From the line containing "one can run" through the last line of the data, return those lines exactly as written and nothing more.
DATASET CONTENT Start Marker
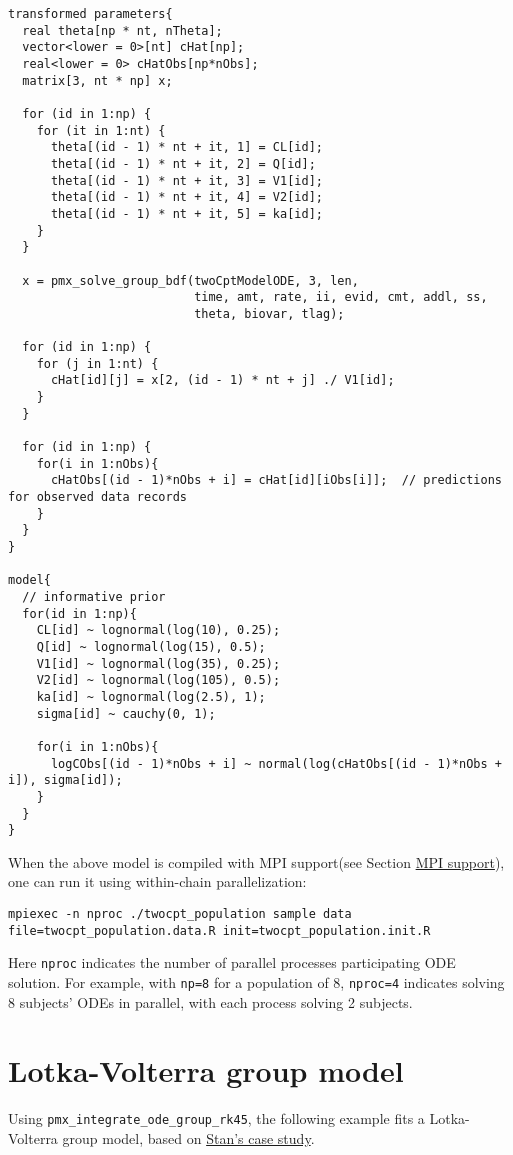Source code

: \documentclass[12pt, reqno, oneside]{amsbook}
\numberwithin{equation}{chapter}
\numberwithin{figure}{chapter}
\numberwithin{table}{chapter}
\theoremstyle{remark}
\begin{document}
\begin{verbatim}
transformed parameters{
  real theta[np * nt, nTheta];
  vector<lower = 0>[nt] cHat[np];
  real<lower = 0> cHatObs[np*nObs];
  matrix[3, nt * np] x;

  for (id in 1:np) {
    for (it in 1:nt) {
      theta[(id - 1) * nt + it, 1] = CL[id];
      theta[(id - 1) * nt + it, 2] = Q[id];
      theta[(id - 1) * nt + it, 3] = V1[id];
      theta[(id - 1) * nt + it, 4] = V2[id];
      theta[(id - 1) * nt + it, 5] = ka[id];
    }
  }

  x = pmx_solve_group_bdf(twoCptModelODE, 3, len,
                          time, amt, rate, ii, evid, cmt, addl, ss,
                          theta, biovar, tlag);

  for (id in 1:np) {
    for (j in 1:nt) {
      cHat[id][j] = x[2, (id - 1) * nt + j] ./ V1[id];
    }
  }

  for (id in 1:np) {
    for(i in 1:nObs){
      cHatObs[(id - 1)*nObs + i] = cHat[id][iObs[i]];  // predictions for observed data records
    }
  }
}

model{
  // informative prior
  for(id in 1:np){
    CL[id] ~ lognormal(log(10), 0.25);
    Q[id] ~ lognormal(log(15), 0.5);
    V1[id] ~ lognormal(log(35), 0.25);
    V2[id] ~ lognormal(log(105), 0.5);
    ka[id] ~ lognormal(log(2.5), 1);
    sigma[id] ~ cauchy(0, 1);

    for(i in 1:nObs){
      logCObs[(id - 1)*nObs + i] ~ normal(log(cHatObs[(id - 1)*nObs + i]), sigma[id]);
    }
  }
}
\end{verbatim}

When the above model is compiled with MPI support(see Section
\hyperref[mpi-support]{MPI support}), one can run it using within-chain parallelization:
\begin{verbatim}
mpiexec -n nproc ./twocpt_population sample data file=twocpt_population.data.R init=twocpt_population.init.R
\end{verbatim}
Here \texttt{nproc} indicates the number of parallel
processes participating ODE solution. For example, with
\texttt{np=8} for a population of 8,
\texttt{nproc=4} indicates solving 8 subjects' ODEs in
parallel, with each process solving 2 subjects.

\section{Lotka-Volterra group model}
\label{sec:org1326763}
Using \texttt{pmx\_integrate\_ode\_group\_rk45}, the following example fits
a Lotka-Volterra group model, based on \href{https://mc-stan.org/users/documentation/case-studies/lotka-volterra-predator-prey.html}{Stan's case study}.
\end{document}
DATASET CONTENT End Marker
◆ **TASK OUTPUT**:
\hyperref[mpi-support]{MPI support}), one can run it using within-chain parallelization:
\begin{verbatim}
mpiexec -n nproc ./twocpt_population sample data file=twocpt_population.data.R init=twocpt_population.init.R
\end{verbatim}
Here \texttt{nproc} indicates the number of parallel
processes participating ODE solution. For example, with
\texttt{np=8} for a population of 8,
\texttt{nproc=4} indicates solving 8 subjects' ODEs in
parallel, with each process solving 2 subjects.

\section{Lotka-Volterra group model}
\label{sec:org1326763}
Using \texttt{pmx\_integrate\_ode\_group\_rk45}, the following example fits
a Lotka-Volterra group model, based on \href{https://mc-stan.org/users/documentation/case-studies/lotka-volterra-predator-prey.html}{Stan's case study}.
\end{document}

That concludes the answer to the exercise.